Lines with "firebaserc" in the entries below: count them and reply with the number alone.

● Stored data entries:
+---+

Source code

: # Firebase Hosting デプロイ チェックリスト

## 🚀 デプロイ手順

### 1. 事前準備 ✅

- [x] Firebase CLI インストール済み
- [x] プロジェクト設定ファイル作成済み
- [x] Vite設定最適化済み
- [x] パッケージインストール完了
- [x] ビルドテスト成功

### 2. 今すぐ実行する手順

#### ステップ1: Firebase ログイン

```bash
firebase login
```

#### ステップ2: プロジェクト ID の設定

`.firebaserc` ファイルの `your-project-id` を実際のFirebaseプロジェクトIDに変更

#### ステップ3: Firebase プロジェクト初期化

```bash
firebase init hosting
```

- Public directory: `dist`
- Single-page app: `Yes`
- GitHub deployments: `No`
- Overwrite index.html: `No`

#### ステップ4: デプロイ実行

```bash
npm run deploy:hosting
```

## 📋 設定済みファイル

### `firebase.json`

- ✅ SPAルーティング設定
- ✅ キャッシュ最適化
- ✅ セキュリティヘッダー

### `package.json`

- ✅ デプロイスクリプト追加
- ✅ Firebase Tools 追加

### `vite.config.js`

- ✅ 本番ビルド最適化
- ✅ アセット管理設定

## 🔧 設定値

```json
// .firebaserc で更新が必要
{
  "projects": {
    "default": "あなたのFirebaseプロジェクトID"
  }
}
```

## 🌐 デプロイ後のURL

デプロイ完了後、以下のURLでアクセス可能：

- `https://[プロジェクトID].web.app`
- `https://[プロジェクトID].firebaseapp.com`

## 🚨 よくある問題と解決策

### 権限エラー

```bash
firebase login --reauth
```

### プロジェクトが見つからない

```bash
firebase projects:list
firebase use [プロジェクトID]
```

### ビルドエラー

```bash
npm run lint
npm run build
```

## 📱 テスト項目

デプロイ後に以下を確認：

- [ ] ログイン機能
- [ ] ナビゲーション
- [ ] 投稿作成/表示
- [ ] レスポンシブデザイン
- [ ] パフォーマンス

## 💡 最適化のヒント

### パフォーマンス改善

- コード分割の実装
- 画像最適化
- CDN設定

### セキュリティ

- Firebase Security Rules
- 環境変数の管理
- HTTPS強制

+---+

● EXERCISE RESULT: 2